On Wednesday, February 26, 2003, Frank Cusack wrote:
> On Sun, Feb 02, 2003 at 01:48:52PM +0100, Dag-Erling Smorgrav wrote:
> > My code runs the PAM authentication in a separate thread or process to
> > avoid calling the main loop from the conversation function (which
> > won't work with privsep anyway).  Modules like pam_krb5 where the
> > session management stage uses information stored by the authentication
> > stage only work when using threads, because threads can share a PAM
> > handle but processes can't.
> 
> Here are my initial thoughts.
> 
> The PAM stuff runs in the priv part.  You communicate to the unpriv part
> via a socket.  Why bother with threads?  The thread is just an added
> complication.  OK, it avoids having to grab control of the main loop
> from within the conversation function, but I just wonder if there's
> another way to do this.  I mean, you're still stuck in the conv.
> function until the info response comes back, anyway.  How do (will)

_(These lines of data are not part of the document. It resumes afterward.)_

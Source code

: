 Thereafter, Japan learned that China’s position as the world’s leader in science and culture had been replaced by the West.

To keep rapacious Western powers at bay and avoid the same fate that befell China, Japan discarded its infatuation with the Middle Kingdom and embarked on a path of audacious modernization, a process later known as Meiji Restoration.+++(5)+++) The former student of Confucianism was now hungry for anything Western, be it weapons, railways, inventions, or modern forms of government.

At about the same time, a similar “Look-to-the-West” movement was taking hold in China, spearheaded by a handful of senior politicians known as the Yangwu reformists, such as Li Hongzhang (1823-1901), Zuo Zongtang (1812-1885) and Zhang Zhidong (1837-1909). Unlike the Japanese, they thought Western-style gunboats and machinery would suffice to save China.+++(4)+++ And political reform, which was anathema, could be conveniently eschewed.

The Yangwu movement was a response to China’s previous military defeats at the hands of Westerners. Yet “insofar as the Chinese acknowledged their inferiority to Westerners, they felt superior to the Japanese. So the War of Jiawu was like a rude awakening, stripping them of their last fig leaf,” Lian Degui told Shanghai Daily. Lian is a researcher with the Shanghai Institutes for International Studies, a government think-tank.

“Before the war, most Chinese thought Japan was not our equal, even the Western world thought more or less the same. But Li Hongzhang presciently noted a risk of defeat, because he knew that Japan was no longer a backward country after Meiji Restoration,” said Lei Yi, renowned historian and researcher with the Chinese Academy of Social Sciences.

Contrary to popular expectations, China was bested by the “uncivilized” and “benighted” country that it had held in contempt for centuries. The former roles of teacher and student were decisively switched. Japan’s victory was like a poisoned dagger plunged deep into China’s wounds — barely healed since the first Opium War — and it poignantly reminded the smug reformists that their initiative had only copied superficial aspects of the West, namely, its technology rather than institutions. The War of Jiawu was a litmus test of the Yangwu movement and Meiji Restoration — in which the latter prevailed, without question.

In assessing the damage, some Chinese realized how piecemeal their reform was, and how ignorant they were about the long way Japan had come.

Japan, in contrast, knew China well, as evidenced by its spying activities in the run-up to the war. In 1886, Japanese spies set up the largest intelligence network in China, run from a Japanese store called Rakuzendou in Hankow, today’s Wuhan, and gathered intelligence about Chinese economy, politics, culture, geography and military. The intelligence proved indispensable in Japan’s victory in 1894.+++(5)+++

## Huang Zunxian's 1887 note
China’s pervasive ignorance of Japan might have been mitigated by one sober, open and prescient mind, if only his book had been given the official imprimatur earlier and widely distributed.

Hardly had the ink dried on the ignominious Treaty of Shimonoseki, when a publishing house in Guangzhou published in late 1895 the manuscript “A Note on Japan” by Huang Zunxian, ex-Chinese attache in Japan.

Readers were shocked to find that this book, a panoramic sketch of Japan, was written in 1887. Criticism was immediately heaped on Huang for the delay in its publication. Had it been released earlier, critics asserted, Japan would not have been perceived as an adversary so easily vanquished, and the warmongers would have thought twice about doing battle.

> you handle restarting the authentication (client sends USERAUTH_REQUEST
> instead of USERAUTH_INFO_RESPONSE)?
> 
> In auth-pam.c:sshpam_thread_conv(), line 148, the two cases ECHO_OFF and
> ECHO_ON should be combined into a single case, as should the ERROR_MSG
> and TEXT_INFO cases; just as you do in sshpam_query().
> 
> The code as a whole /is/ far cleaner than what exists currently, so that
> is a big plus.
> 
> I dislike that kbdint is run via auth2_challenge() and all the refs
> to "challenge".  It's not necessarily a challenge.